Observation on the Street | Jonathan Higbee

The power of observation is the single greatest skill to successful street photography according to Higbee.
© Jonathan Higbee

Jonathan Higbee is a street photographer who has some wise words for beginners and amateurs who are making their attempt at shooting the streets. Higbee’s work is reminiscent of Joel Meyerowitz and Alex Webb, two giants of this genre.

Higbee was recently interviewed by Lensculture and here are a few highlights from Higbee’s responses:

“In my opinion, the single biggest skill necessary to make strong street photography is the power of observation. If one learns how to truly be present in the moment (and take themselves out of it) step back and observe life, they can then tap into a special quality of the moment that so few have access to. This is the nature and appeal of voyeurism.”

© Jonathan Higbee
© Jonathan Higbee
© Jonathan Higbee

“Ethics in art is a difficult topic to discuss as there are a million different opinions. Yet I think this diversity of views, even when they conflict, of what art should and shouldn’t do is one of its biggest strengths and sources of power. The idea that one photographer’s personal set of principles should be forced upon every other photographer (and every situation) is bullshit.”
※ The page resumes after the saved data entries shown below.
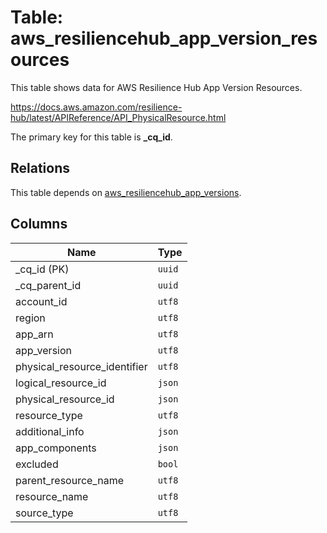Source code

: # Table: aws_resiliencehub_app_version_resources

This table shows data for AWS Resilience Hub App Version Resources.

https://docs.aws.amazon.com/resilience-hub/latest/APIReference/API_PhysicalResource.html

The primary key for this table is **_cq_id**.

## Relations

This table depends on [aws_resiliencehub_app_versions](aws_resiliencehub_app_versions.md).

## Columns

| Name          | Type          |
| ------------- | ------------- |
|_cq_id (PK)|`uuid`|
|_cq_parent_id|`uuid`|
|account_id|`utf8`|
|region|`utf8`|
|app_arn|`utf8`|
|app_version|`utf8`|
|physical_resource_identifier|`utf8`|
|logical_resource_id|`json`|
|physical_resource_id|`json`|
|resource_type|`utf8`|
|additional_info|`json`|
|app_components|`json`|
|excluded|`bool`|
|parent_resource_name|`utf8`|
|resource_name|`utf8`|
|source_type|`utf8`|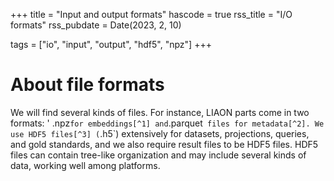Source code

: +++
title = "Input and output formats"
hascode = true
rss_title = "I/O formats"
rss_pubdate = Date(2023, 2, 10)

tags = ["io", "input", "output", "hdf5", "npz"]
+++


# About file formats
We will find several kinds of files. For instance, LIAON parts come in two formats: ' .npz` for embeddings[^1] and `.parquet` files for metadata[^2].
We use HDF5 files[^3] (`.h5`) extensively for datasets, projections, queries, and gold standards, and we also require result files to be HDF5 files. HDF5 files can contain tree-like organization and may include several kinds of data, working well among platforms.

[^1]: Numpy files can be loaded with [`numpy.load`](https://numpy.org/doc/stable/reference/generated/numpy.load.html) in Python and with package [`NPZ.jl`](https://github.com/fhs/NPZ.jl) in Julia.

[^2]: The [`pyarrow`](https://arrow.apache.org/docs/python/index.html) package provide support for parquet files in Python. Julia users can use the [`Parquet2.jl`](https://expandingman.gitlab.io/Parquet2.jl/) package.

[^3]: High-performance data management and storage suite <https://www.hdfgroup.org/solutions/hdf5/>. In Python, these files can be loaded and created with [`h5py`](https://www.h5py.org/). Julia users can use [`HDF5.jl`](https://juliaio.github.io/HDF5.jl/) or the less featured but faster [`JLD2`](https://github.com/JuliaIO/JLD2.jl).
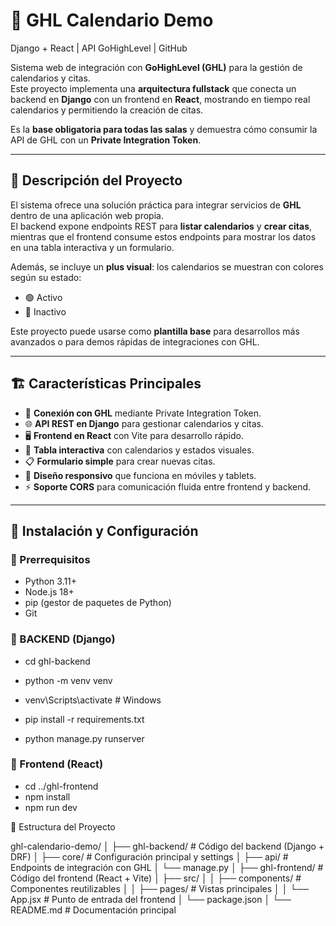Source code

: # 📅 GHL Calendario Demo
Django + React | API GoHighLevel | GitHub

Sistema web de integración con **GoHighLevel (GHL)** para la gestión de calendarios y citas.  
Este proyecto implementa una **arquitectura fullstack** que conecta un backend en **Django** con un frontend en **React**, mostrando en tiempo real calendarios y permitiendo la creación de citas.  

Es la **base obligatoria para todas las salas** y demuestra cómo consumir la API de GHL con un **Private Integration Token**.

---

## 📖 Descripción del Proyecto
El sistema ofrece una solución práctica para integrar servicios de **GHL** dentro de una aplicación web propia.  
El backend expone endpoints REST para **listar calendarios** y **crear citas**, mientras que el frontend consume estos endpoints para mostrar los datos en una tabla interactiva y un formulario.  

Además, se incluye un **plus visual**: los calendarios se muestran con colores según su estado:
- 🟢 Activo  
- 🔴 Inactivo  

Este proyecto puede usarse como **plantilla base** para desarrollos más avanzados o para demos rápidas de integraciones con GHL.

---

## 🏗️ Características Principales
- 🔐 **Conexión con GHL** mediante Private Integration Token.  
- 🌐 **API REST en Django** para gestionar calendarios y citas.  
- 🖥️ **Frontend en React** con Vite para desarrollo rápido.  
- 🎨 **Tabla interactiva** con calendarios y estados visuales.  
- 📋 **Formulario simple** para crear nuevas citas.  
- 📱 **Diseño responsivo** que funciona en móviles y tablets.  
- ⚡ **Soporte CORS** para comunicación fluida entre frontend y backend.  

---

## 🚀 Instalación y Configuración

### 🔹 Prerrequisitos
- Python 3.11+  
- Node.js 18+  
- pip (gestor de paquetes de Python)  
- Git  


### 🔹 BACKEND (Django)

- cd ghl-backend
- python -m venv venv

- venv\Scripts\activate      # Windows

- pip install -r requirements.txt
- python manage.py runserver

### 🔹 Frontend (React)

- cd ../ghl-frontend
- npm install
- npm run dev

📁 Estructura del Proyecto

ghl-calendario-demo/
│
├── ghl-backend/         # Código del backend (Django + DRF)
│   ├── core/            # Configuración principal y settings
│   ├── api/             # Endpoints de integración con GHL
│   └── manage.py
│
├── ghl-frontend/        # Código del frontend (React + Vite)
│   ├── src/
│   │   ├── components/  # Componentes reutilizables
│   │   ├── pages/       # Vistas principales
│   │   └── App.jsx      # Punto de entrada del frontend
│   └── package.json
│
└── README.md            # Documentación principal



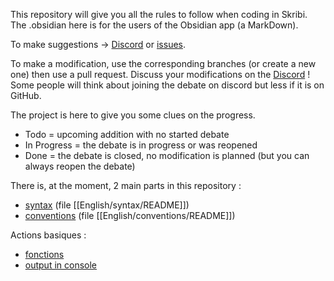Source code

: This repository will give you all the rules to follow when coding in Skribi. The .obsidian here is for the users of the Obsidian app (a MarkDown).

To make suggestions -> [Discord](https://discord.gg/gzQR72ZKKm) or [issues](https://github.com/Dibi-programming-langage/Scribi-rules/issues).

To make a modification, use the corresponding branches (or create a new one) then use a pull request. Discuss your modifications on the [Discord](https://discord.gg/gzQR72ZKKm) ! Some people will think about joining the debate on discord but less if it is on GitHub.

The project is here to give you some clues on the progress.
* Todo = upcoming addition with no started debate
* In Progress = the debate is in progress or was reopened
* Done = the debate is closed, no modification is planned (but you can always reopen the debate)

There is, at the moment, 2 main parts in this repository :
* [syntax](./syntax/) (file [[English/syntax/README]])
* [conventions](./conventions/) (file [[English/conventions/README]])

Actions basiques :
* [fonctions](./syntax/functions/call.md)
* [output in console](./syntax/Input_and_Output/Console/Console_output.md)

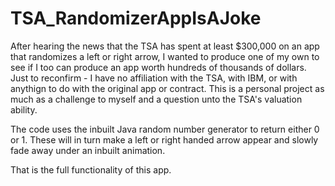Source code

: # TSA_RandomizerAppIsAJoke
After hearing the news that the TSA has spent at least $300,000 on an app that randomizes a left or right arrow, I wanted to produce one of my own to see if I too can produce an app worth hundreds of thousands of dollars.
Just to reconfirm - I have no affiliation with the TSA, with IBM, or with anythign to do with the original app or contract. This is a personal project as much as a challenge to myself and a question unto the TSA's valuation ability.


The code uses the inbuilt Java random number generator to return either 0 or 1. These will in turn make a left or right handed arrow appear and slowly fade away under an inbuilt animation.

That is the full functionality of this app.
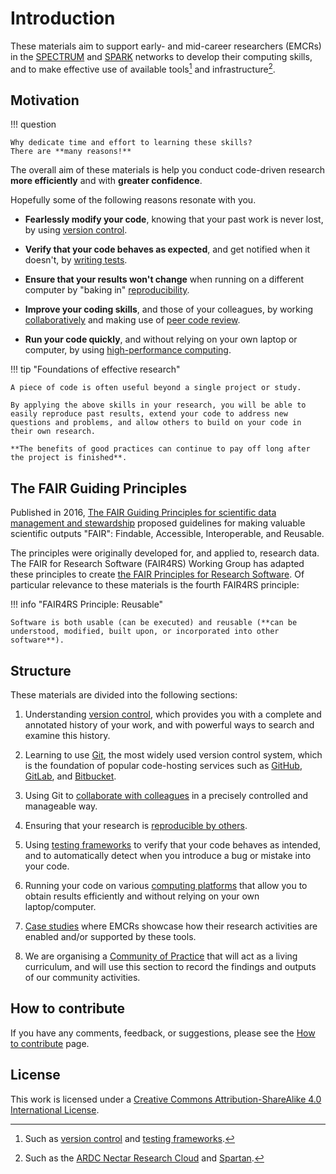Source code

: # Introduction

These materials aim to support
early- and mid-career researchers (EMCRs) in the
[SPECTRUM](https://www.spectrum.edu.au/) and [SPARK](https://www.spark.edu.au/) networks to develop their computing skills, and to make effective use of available tools[^tools] and infrastructure[^infra].

## Motivation

!!! question

    Why dedicate time and effort to learning these skills?
    There are **many reasons!**

The overall aim of these materials is help you conduct code-driven research **more efficiently** and with **greater confidence**.

Hopefully some of the following reasons resonate with you.

- **Fearlessly modify your code**, knowing that your past work is never lost, by using [version control](./version-control/README.md).

- **Verify that your code behaves as expected**, and get notified when it doesn't, by [writing tests](./testing/README.md).

- **Ensure that your results won't change** when running on a different computer by "baking in" [reproducibility](./reproducibility/README.md).

- **Improve your coding skills**, and those of your colleagues, by working [collaboratively](./collaborating/README.md) and making use of [peer code review](./collaborating/peer-code-review.md).

- **Run your code quickly**, and without relying on your own laptop or computer, by using [high-performance computing](./high-performance-computing/README.md).

!!! tip "Foundations of effective research"

    A piece of code is often useful beyond a single project or study.

    By applying the above skills in your research, you will be able to easily reproduce past results, extend your code to address new questions and problems, and allow others to build on your code in their own research.

    **The benefits of good practices can continue to pay off long after the project is finished**.

## The FAIR Guiding Principles

Published in 2016, [The FAIR Guiding Principles for scientific data management and stewardship](https://doi.org/10.1038/sdata.2016.18) proposed guidelines for making valuable scientific outputs "FAIR": Findable, Accessible, Interoperable, and Reusable.

The principles were originally developed for, and applied to, research data.
The FAIR for Research Software (FAIR4RS) Working Group has adapted these principles to create [the FAIR Principles for Research Software](https://doi.org/10.1038/s41597-022-01710-x).
Of particular relevance to these materials is the fourth FAIR4RS principle:

!!! info "FAIR4RS Principle: Reusable"

    Software is both usable (can be executed) and reusable (**can be understood, modified, built upon, or incorporated into other software**).

## Structure

These materials are divided into the following sections:

1. Understanding [version control](./version-control/README.md), which provides you with a complete and annotated history of your work, and with powerful ways to search and examine this history.

2. Learning to use [Git](./using-git/README.md), the most widely used version control system, which is the foundation of popular code-hosting services such as [GitHub](https://github.com/), [GitLab](https://gitlab.com/public), and [Bitbucket](https://bitbucket.org/).

3. Using Git to [collaborate with colleagues](./collaborating/README.md) in a precisely controlled and manageable way.

4. Ensuring that your research is [reproducible by others](./reproducibility/README.md).

5. Using [testing frameworks](./testing/README.md) to verify that your code behaves as intended, and to automatically detect when you introduce a bug or mistake into your code.

6. Running your code on various [computing platforms]() that allow you to obtain results efficiently and without relying on your own laptop/computer.

7. [Case studies](./case-studies/README.md) where EMCRs showcase how their research activities are enabled and/or supported by these tools.

8. We are organising a [Community of Practice](./community/README.md) that will act as a living curriculum, and will use this section to record the findings and outputs of our community activities.

## How to contribute

If you have any comments, feedback, or suggestions, please see the [How to contribute](how-to-contribute.md) page.

## License

This work is licensed under a [Creative Commons Attribution-ShareAlike 4.0 International License](http://creativecommons.org/licenses/by-sa/4.0/).

[^tools]: Such as [version control](./version-control/README.md) and [testing frameworks](./testing/README.md).

[^infra]: Such as the [ARDC Nectar Research Cloud][nectar] and [Spartan].

[nectar]: https://ardc.edu.au/services/nectar-research-cloud/
[Spartan]: https://dashboard.hpc.unimelb.edu.au/
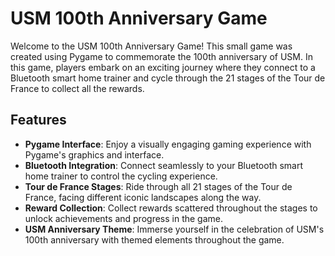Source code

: # USM 100th Anniversary Game

Welcome to the USM 100th Anniversary Game! This small game was created using Pygame to commemorate the 100th anniversary of USM. In this game, players embark on an exciting journey where they connect to a Bluetooth smart home trainer and cycle through the 21 stages of the Tour de France to collect all the rewards.

## Features

- **Pygame Interface**: Enjoy a visually engaging gaming experience with Pygame's graphics and interface.
- **Bluetooth Integration**: Connect seamlessly to your Bluetooth smart home trainer to control the cycling experience.
- **Tour de France Stages**: Ride through all 21 stages of the Tour de France, facing different iconic landscapes along the way.
- **Reward Collection**: Collect rewards scattered throughout the stages to unlock achievements and progress in the game.
- **USM Anniversary Theme**: Immerse yourself in the celebration of USM's 100th anniversary with themed elements throughout the game.
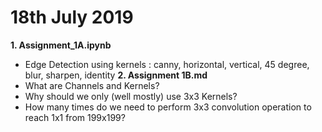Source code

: # 18th July 2019
**1. Assignment_1A.ipynb**
* Edge Detection using kernels : canny, horizontal, vertical, 45 degree, blur, sharpen, identity
**2. Assignment 1B.md**
* What are Channels and Kernels?
* Why should we only (well mostly) use 3x3 Kernels?
* How many times do we need to perform 3x3 convolution operation to reach 1x1 from 199x199?
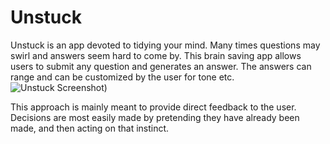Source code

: # Unstuck
Unstuck is an app devoted to tidying your mind. Many times questions may swirl and answers seem hard to come by. This brain saving app allows users to submit any question and generates an answer. The answers can range and can be customized by the user for tone etc. ![Unstuck Screenshot](/images/scrn))

This approach is mainly meant to provide direct feedback to the user. Decisions are most easily made by pretending they have already been made, and then acting on that instinct. 
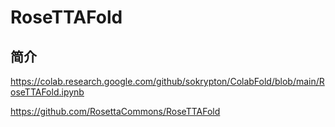 # RoseTTAFold

## 简介

https://colab.research.google.com/github/sokrypton/ColabFold/blob/main/RoseTTAFold.ipynb

https://github.com/RosettaCommons/RoseTTAFold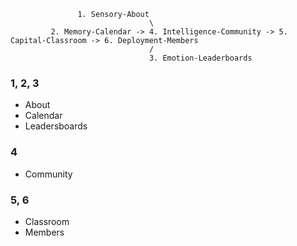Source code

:                    1. Sensory-About
                                   \
             2. Memory-Calendar -> 4. Intelligence-Community -> 5. Capital-Classroom -> 6. Deployment-Members
                                   /
                                   3. Emotion-Leaderboards


### 1, 2, 3
- About
- Calendar
- Leadersboards

### 4
- Community

### 5, 6
- Classroom
- Members
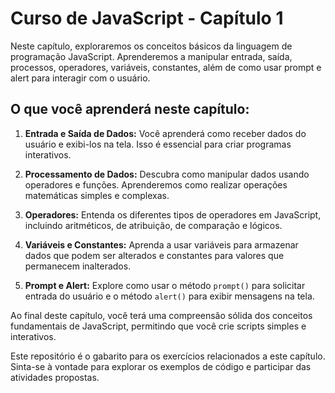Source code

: # Curso de JavaScript - Capítulo 1

Neste capítulo, exploraremos os conceitos básicos da linguagem de programação JavaScript. Aprenderemos a manipular entrada, saída, processos, operadores, variáveis, constantes, além de como usar prompt e alert para interagir com o usuário.

## O que você aprenderá neste capítulo:

1. **Entrada e Saída de Dados:**
   Você aprenderá como receber dados do usuário e exibi-los na tela. Isso é essencial para criar programas interativos.

2. **Processamento de Dados:**
   Descubra como manipular dados usando operadores e funções. Aprenderemos como realizar operações matemáticas simples e complexas.

3. **Operadores:**
   Entenda os diferentes tipos de operadores em JavaScript, incluindo aritméticos, de atribuição, de comparação e lógicos.

4. **Variáveis e Constantes:**
   Aprenda a usar variáveis para armazenar dados que podem ser alterados e constantes para valores que permanecem inalterados.

5. **Prompt e Alert:**
   Explore como usar o método `prompt()` para solicitar entrada do usuário e o método `alert()` para exibir mensagens na tela.

Ao final deste capítulo, você terá uma compreensão sólida dos conceitos fundamentais de JavaScript, permitindo que você crie scripts simples e interativos.

Este repositório é o gabarito para os exercícios relacionados a este capítulo. Sinta-se à vontade para explorar os exemplos de código e participar das atividades propostas.
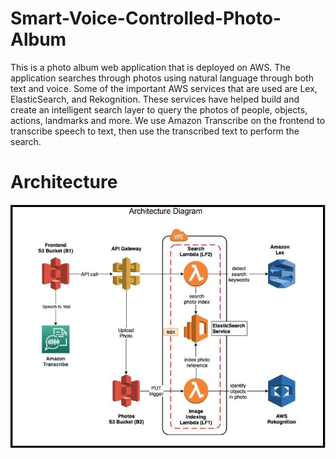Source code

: # Smart-Voice-Controlled-Photo-Album

This is a photo album web application that is deployed on AWS. The application searches through photos using natural language through both text and voice. Some of the important AWS services that are used are Lex, ElasticSearch, and Rekognition. These services have helped build and create an intelligent search layer to query the photos of people, objects, actions, landmarks and more. We use Amazon Transcribe on the frontend to transcribe speech to text, then use the transcribed text to perform the search.

# Architecture 

![alt text](https://github.com/Henish2000/Smart-Voice-Controlled-Photo-Album/blob/main/Architecture/Capture.JPG)
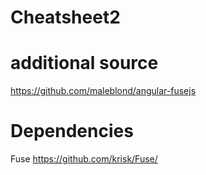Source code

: # Cheatsheet2

# additional source
https://github.com/maleblond/angular-fusejs

# Dependencies
Fuse
https://github.com/krisk/Fuse/


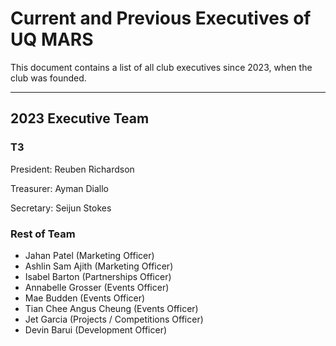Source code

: # Current and Previous Executives of UQ MARS

This document contains a list of all club executives since 2023,
when the club was founded. 

---

## 2023 Executive Team

### T3

President: Reuben Richardson

Treasurer: Ayman Diallo

Secretary: Seijun Stokes

### Rest of Team

* Jahan Patel (Marketing Officer)
* Ashlin Sam Ajith (Marketing Officer)
* Isabel Barton (Partnerships Officer)
* Annabelle Grosser (Events Officer)
* Mae Budden (Events Officer)
* Tian Chee Angus Cheung (Events Officer)
* Jet Garcia (Projects / Competitions Officer)
* Devin Barui (Development Officer)

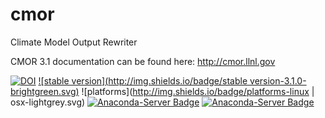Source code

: # cmor
Climate Model Output Rewriter

CMOR 3.1 documentation can be found here: http://cmor.llnl.gov

[![DOI](https://zenodo.org/badge/22688/PCMDI/cmor.svg)](https://zenodo.org/badge/latestdoi/22688/PCMDI/cmor)
[![stable version](http://img.shields.io/badge/stable version-3.1.0-brightgreen.svg)](https://github.com/PCMDI/cmor/releases/tag/3.1.0)
![platforms](http://img.shields.io/badge/platforms-linux | osx-lightgrey.svg)
[![Anaconda-Server Badge](https://anaconda.org/pcmdi/cmor/badges/installer/conda.svg)](https://conda.anaconda.org/pcmdi)
[![Anaconda-Server Badge](https://anaconda.org/pcmdi/cmor/badges/downloads.svg)](https://anaconda.org/pcmdi)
“Street photography should reject rules or any adherence to dogma. I think the most interesting work being produced in the street genre does that well.”

© Jonathan Higbee
© Jonathan Higbee

“Most of us can work on our ability to handle constructive criticism, myself included. But if a critic has an oversized angry and vocal reaction to your work, I’d take it as a sign that you’re onto something worth exploring more, that you’ve tapped into an idea that provokes others in such a primal way. Dig in deeper.”